Step-by-step explanation:

Given :-

The difference between the square of the 5th term and the first term is 192 and the sum of second  and the fourth term is 16

To find :-

The five terms of A.P.

Formula to be used :-

$\bf a_n=a+(n-1)d$

Solution :-

Let the 1st term be a and common difference d.
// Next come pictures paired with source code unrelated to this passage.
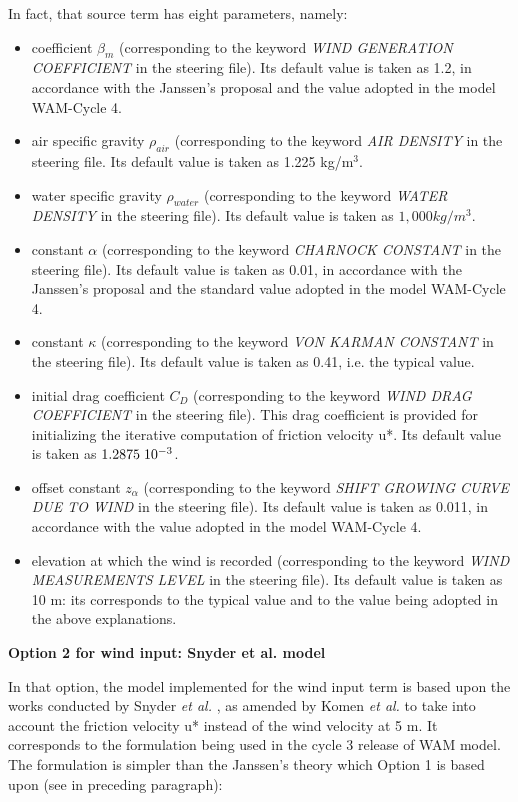 In fact, that source term has eight parameters, namely:

\begin{itemize}
\item  coefficient $\beta_m$ (corresponding to the keyword \textit{WIND GENERATION COEFFICIENT }in the steering file). Its default value is taken as 1.2, in accordance with the Janssen's proposal \cite{Janssen1991} and the value adopted in the model WAM-Cycle 4.
\item  air specific gravity $\rho_{air}$ (corresponding to the keyword \textit{AIR DENSITY} in the steering file. Its default value is taken as 1.225 kg/m${}^{3}$.
\item  water specific gravity ${\rho}_{water}$ (corresponding to the keyword \textit{WATER DENSITY} in the steering file). Its default value is taken as $1,000 kg/m^{3}$.
\item  constant $\alpha$ (corresponding to the keyword \textit{CHARNOCK CONSTANT} in the steering file). Its default value is taken as 0.01, in accordance with the Janssen's proposal and the standard value adopted in the model WAM-Cycle 4.
\item  constant $\kappa$ (corresponding to the keyword \textit{VON KARMAN CONSTANT} in the steering file). Its default value is taken as 0.41, i.e. the typical value.
\item  initial drag coefficient $C_D$ (corresponding to the keyword \textit{WIND DRAG COEFFICIENT} in the steering file). This drag coefficient is provided for initializing the iterative computation of friction velocity u*. Its default value is taken as $1.2875\hspace{.1cm} 10^{-3}$.
\item  offset constant $z_\alpha$ (corresponding to the keyword \textit{SHIFT GROWING CURVE DUE TO WIND} in the steering file). Its default value is taken as 0.011, in accordance with the value adopted in the model WAM-Cycle 4.
\item  elevation at which the wind is recorded (corresponding to the keyword \textit{WIND MEASUREMENTS LEVEL} in the steering file). Its default value is taken as 10 m: its corresponds to the typical value and to the value being adopted in the above explanations.
\end{itemize}


{\bf  Option 2 for wind input: Snyder et al. model}

 In that option, the model implemented for the wind input term is based upon the works conducted by Snyder \textit{et al.} \cite{Snyder1981}, as amended by Komen \textit{et al.} \cite{Komen1984} to take into account the friction velocity u* instead of the wind velocity at 5 m. It corresponds to the formulation being used in the cycle 3 release of WAM model. The formulation is simpler than the Janssen's theory which Option 1 is based upon (see in preceding paragraph):

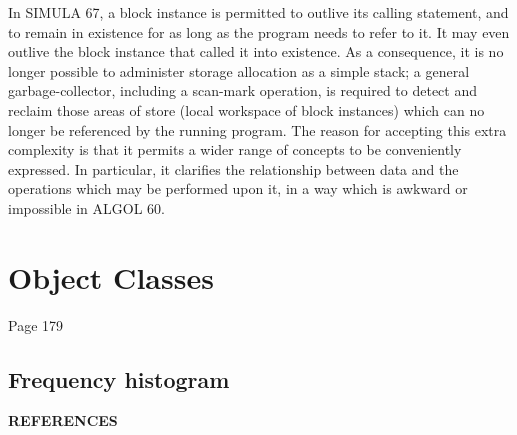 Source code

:In SIMULA 67, a block instance is permitted to outlive its calling statement, and to remain in existence for as long as the program needs to refer to it. It may even outlive the block instance that called it into existence. As a consequence, it is no longer possible to administer storage allocation as a simple stack; a general garbage-collector, including a scan-mark operation, is required to detect and reclaim those areas of store (local workspace of block instances) which can no longer be referenced by the running program. The reason for accepting this extra complexity is that it permits a wider range of concepts to be conveniently expressed. In particular, it clarifies the relationship between data and the operations which may be performed upon it, in a way which is awkward or impossible in ALGOL 60.

\section[Object classes]{Object Classes}

Page 179

\subsection{Frequency histogram}
\label{sec:frequency-histogram}

\bigskip

\noindent
\textbf{REFERENCES}
\medskip\nopagebreak


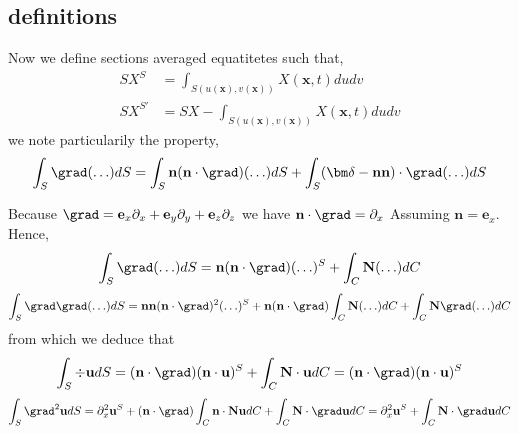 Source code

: \subsection{definitions}
Now we define sections averaged equatitetes such that,
\begin{align*}
    S X^S &= \int_{S(u(\textbf{x}),v(\textbf{x}))} X(\textbf{x},t)dudv\\
    S X^{S'} &=S  X - \int_{S(u(\textbf{x}),v(\textbf{x}))} X(\textbf{x},t)dudv
\end{align*}
we note particularily the property,
\begin{equation}
    \int_S \grad (\ldots) dS 
    = 
    \int_S \textbf{n} (\textbf{n}\cdot \grad) (\ldots) dS 
    + \int_S (\bm\delta -\textbf{n} \textbf{n})\cdot \grad (\ldots) dS 
\end{equation}

Because $\grad = \textbf{e}_x \partial_x+ \textbf{e}_y \partial_y+\textbf{e}_z \partial_z$ we have $\textbf{n}\cdot \grad = \partial_x$ Assuming $\textbf{n}=\textbf{e}_x$.
Hence,
\begin{equation}
    \int_S \grad (\ldots) dS 
    = 
    \textbf{n} (\textbf{n}\cdot \grad)  (\ldots)^S
    + \int_C \textbf{N} (\ldots) dC
\end{equation}
\begin{equation}
    \int_S \grad \grad (\ldots) dS 
    = 
    \textbf{nn} (\textbf{n}\cdot \grad)^2  (\ldots)^S
    +\textbf{n} (\textbf{n}\cdot \grad) \int_C \textbf{N} (\ldots) dC
    + \int_C \textbf{N} \grad (\ldots) dC
\end{equation}
from which  we deduce that 
\begin{equation}
    \int_S \div \textbf{u} dS 
    = 
    (\textbf{n}\cdot \grad)  (\textbf{n} \cdot \textbf{u})^S
    + \int_C \textbf{N} \cdot \textbf{u}dC
    =
    (\textbf{n}\cdot \grad)  (\textbf{n} \cdot \textbf{u})^S
\end{equation}
\begin{equation}
    \int_S \grad^2 \textbf{u} dS 
    = 
    \partial_x^2  \textbf{u}^S
    +(\textbf{n}\cdot \grad) \int_C \textbf{n} \cdot \textbf{N} \textbf{u} dC
    + \int_C \textbf{N}\cdot  \grad \textbf{u} dC
    =
    \partial_x^2  \textbf{u}^S
    + \int_C \textbf{N}\cdot  \grad \textbf{u} dC
\end{equation}
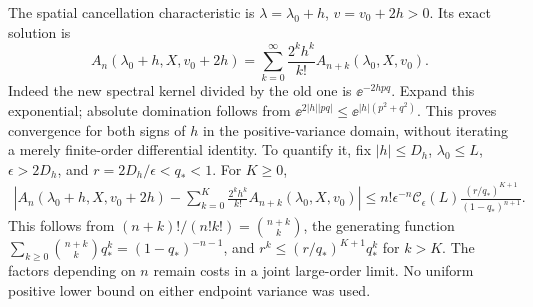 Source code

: The spatial cancellation characteristic is
\(\lambda=\lambda_0+h\), \(v=v_0+2h>0\). Its exact solution is
\begin{equation}\label{eq:gaussian-characteristic}
 A_n(\lambda_0+h,X,v_0+2h)
   =\sum_{k=0}^\infty\frac{2^kh^k}{k!}A_{n+k}(\lambda_0,X,v_0).
\end{equation}
Indeed the new spectral kernel divided by the old one is
\(\ee^{-2hpq}\). Expand this exponential; absolute domination follows
from \(\ee^{2|h||pq|}\le\ee^{|h|(p^2+q^2)}\).
This proves convergence for both signs of \(h\) in the positive-variance
domain, without iterating a merely finite-order differential identity.
To quantify it, fix \(|h|\le D_h\), \(\lambda_0\le L\),
\(\epsilon>2D_h\), and \(r=2D_h/\epsilon<q_*<1\). For \(K\ge0\),
\begin{align}\label{eq:gaussian-order-tail}
 \left|A_n(\lambda_0+h,X,v_0+2h)
       -\sum_{k=0}^K\frac{2^kh^k}{k!}A_{n+k}(\lambda_0,X,v_0)\right|
 \le n!\epsilon^{-n}\mathcal C_\epsilon(L)
       \frac{(r/q_*)^{K+1}}{(1-q_*)^{n+1}}.
\end{align}
This follows from
\((n+k)!/(n!k!)=\binom{n+k}{k}\), the generating function
\(\sum_{k\ge0}\binom{n+k}{k}q_*^k=(1-q_*)^{-n-1}\), and
\(r^k\le(r/q_*)^{K+1}q_*^k\) for \(k>K\).
The factors depending on \(n\) remain costs in a joint large-order limit.
No uniform positive lower bound on either endpoint variance was used.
According to the Given Condition,

,$\sf\Rightarrow(a_5)^2-(a)^2= 192\\\\\Rightarrow (a+4d)^2-a^2=192\\\\\Rightarrow a^2+(4d)^2+2 \times a\times 4d -a^2=192\\\\\Rightarrow a^2+16d^2+8ad-a^2=192 \\\\\Rightarrow16d^2+8ad=192\bf ------(i)$

Sum of second and the fourth term = 16

$\sf\Rightarrow a_2+a_4=16\\\\\Rightarrow a+d+a+3d=16\\\\\Rightarrow 2a+4d=16\\\\\Rightarrow a+2d=8 \\\\\Rightarrow a= 8-2d\bf------(ii)$

By Putting the value of a in (i), we get

$\sf\Rightarrow 16d^2+8\times(8-2d)\times d= 192\\\\\Rightarrow 16d^2+64d-16d^2=192\\\\\Rightarrow 64d=192 \\\\\Rightarrow d= \dfrac{192}{64}\\\\ \bf\Rightarrow d=3$

Putting value of d in a = 8 - 2d

We get AP as 2, 5, 8, 11, 14.

Hence, the first 5 terms​ are 2, 5, 8, 11, 14.